Work task
Output each record verbatim, with pictures left out.

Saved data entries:
####################

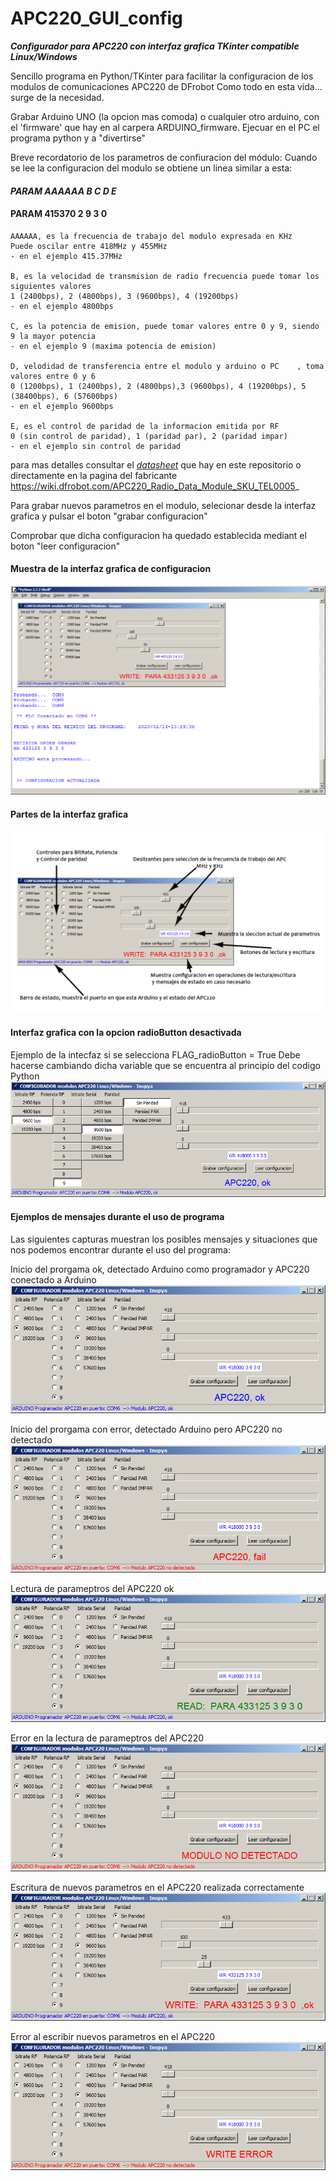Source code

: # APC220_GUI_config
***Configurador para APC220 con interfaz grafica TKinter compatible Linux/Windows***

Sencillo programa en Python/TKinter para facilitar la configuracion de los modulos de comunicaciones APC220 de DFrobot
Como todo en esta vida... surge de la necesidad.

Grabar Arduino UNO (la opcion mas comoda) o cualquier otro arduino, con el 'firmware' que hay en al carpera ARDUINO_firmware.
Ejecuar en el PC el programa python y a "divertirse"


Breve recordatorio de los parametros de confiuracion del módulo:
Cuando se lee la configuracion del modulo se obtiene un linea similar a esta:

####   ***PARAM  AAAAAA B C D E***
####   PARAM  415370 2 9 3 0 
	AAAAAA, es la frecuencia de trabajo del modulo expresada en KHz 
	Puede oscilar entre 418MHz y 455MHz
	- en el ejemplo 415.37MHz 

	B, es la velocidad de transmision de radio frecuencia puede tomar los siguientes valores
	1 (2400bps), 2 (4800bps), 3 (9600bps), 4 (19200bps)
	- en el ejemplo 4800bps 
	
	C, es la potencia de emision, puede tomar valores entre 0 y 9, siendo 9 la mayor potencia
	- en el ejemplo 9 (maxima potencia de emision)
	
	D, velodidad de transferencia entre el modulo y arduino o PC 	, toma valores entre 0 y 6
	0 (1200bps), 1 (2400bps), 2 (4800bps),3 (9600bps), 4 (19200bps), 5 (38400bps), 6 (57600bps)
	- en el ejemplo 9600bps 
	
	E, es el control de paridad de la informacion emitida por RF
	0 (sin control de paridad), 1 (paridad par), 2 (paridad impar)
	- en el ejemplo sin control de paridad
	
para mas detalles consultar el [_datasheet_](./APC220_Datasheet.pdf) que hay en este repositorio o directamente en la pagina del fabricante
https://wiki.dfrobot.com/APC220_Radio_Data_Module_SKU_TEL0005_


Para grabar nuevos parametros en el modulo, selecionar desde la interfaz grafica y pulsar el boton "grabar configuracion"

Comprobar que dicha configuracion ha quedado establecida mediant el boton "leer configuracion"
 
#### Muestra de la interfaz grafica de configuracion
![](./imagenes/configuradorAPC220_inopya.png)

#### Partes de la interfaz grafica
![](./imagenes/help.png)

#### Interfaz grafica con la opcion radioButton desactivada

Ejemplo de la intecfaz si se selecciona FLAG_radioButton = True
Debe hacerse cambiando dicha variable que se encuentra al principio del codigo Python
![](./imagenes/button_mode.png)

#### Ejemplos de mensajes durante el uso de programa
Las siguientes capturas muestran los posibles mensajes y situaciones que nos podemos encontrar durante el uso del programa:

Inicio del prorgama ok, detectado Arduino como programador y APC220 conectado a Arduino
![](./imagenes/run_ok.png)

Inicio del prorgama con error, detectado Arduino pero APC220 no detectado
![](./imagenes/run_fail.png)

Lectura de parameptros del APC220 ok
![](./imagenes/read_ok.png)

Error en la lectura de parameptros del APC220
![](./imagenes/read_fail.png)

Escritura de nuevos parametros en el APC220 realizada correctamente
![](./imagenes/write_ok.png)

Error al escribir nuevos parametros en el APC220
![](./imagenes/write_error.png)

####################

Exercise answer
Source code

: # APC220_GUI_config
***Configurador para APC220 con interfaz grafica TKinter compatible Linux/Windows***

Sencillo programa en Python/TKinter para facilitar la configuracion de los modulos de comunicaciones APC220 de DFrobot
Como todo en esta vida... surge de la necesidad.

Grabar Arduino UNO (la opcion mas comoda) o cualquier otro arduino, con el 'firmware' que hay en al carpera ARDUINO_firmware.
Ejecuar en el PC el programa python y a "divertirse"


Breve recordatorio de los parametros de confiuracion del módulo:
Cuando se lee la configuracion del modulo se obtiene un linea similar a esta:

####   ***PARAM  AAAAAA B C D E***
####   PARAM  415370 2 9 3 0 
	AAAAAA, es la frecuencia de trabajo del modulo expresada en KHz 
	Puede oscilar entre 418MHz y 455MHz
	- en el ejemplo 415.37MHz 

	B, es la velocidad de transmision de radio frecuencia puede tomar los siguientes valores
	1 (2400bps), 2 (4800bps), 3 (9600bps), 4 (19200bps)
	- en el ejemplo 4800bps 
	
	C, es la potencia de emision, puede tomar valores entre 0 y 9, siendo 9 la mayor potencia
	- en el ejemplo 9 (maxima potencia de emision)
	
	D, velodidad de transferencia entre el modulo y arduino o PC 	, toma valores entre 0 y 6
	0 (1200bps), 1 (2400bps), 2 (4800bps),3 (9600bps), 4 (19200bps), 5 (38400bps), 6 (57600bps)
	- en el ejemplo 9600bps 
	
	E, es el control de paridad de la informacion emitida por RF
	0 (sin control de paridad), 1 (paridad par), 2 (paridad impar)
	- en el ejemplo sin control de paridad
	
para mas detalles consultar el [_datasheet_](./APC220_Datasheet.pdf) que hay en este repositorio o directamente en la pagina del fabricante
https://wiki.dfrobot.com/APC220_Radio_Data_Module_SKU_TEL0005_


Para grabar nuevos parametros en el modulo, selecionar desde la interfaz grafica y pulsar el boton "grabar configuracion"

Comprobar que dicha configuracion ha quedado establecida mediant el boton "leer configuracion"
 
#### Muestra de la interfaz grafica de configuracion
![](./imagenes/configuradorAPC220_inopya.png)

#### Partes de la interfaz grafica
![](./imagenes/help.png)

#### Interfaz grafica con la opcion radioButton desactivada

Ejemplo de la intecfaz si se selecciona FLAG_radioButton = True
Debe hacerse cambiando dicha variable que se encuentra al principio del codigo Python
![](./imagenes/button_mode.png)

#### Ejemplos de mensajes durante el uso de programa
Las siguientes capturas muestran los posibles mensajes y situaciones que nos podemos encontrar durante el uso del programa:

Inicio del prorgama ok, detectado Arduino como programador y APC220 conectado a Arduino
![](./imagenes/run_ok.png)

Inicio del prorgama con error, detectado Arduino pero APC220 no detectado
![](./imagenes/run_fail.png)

Lectura de parameptros del APC220 ok
![](./imagenes/read_ok.png)

Error en la lectura de parameptros del APC220
![](./imagenes/read_fail.png)

Escritura de nuevos parametros en el APC220 realizada correctamente
![](./imagenes/write_ok.png)

Error al escribir nuevos parametros en el APC220
![](./imagenes/write_error.png)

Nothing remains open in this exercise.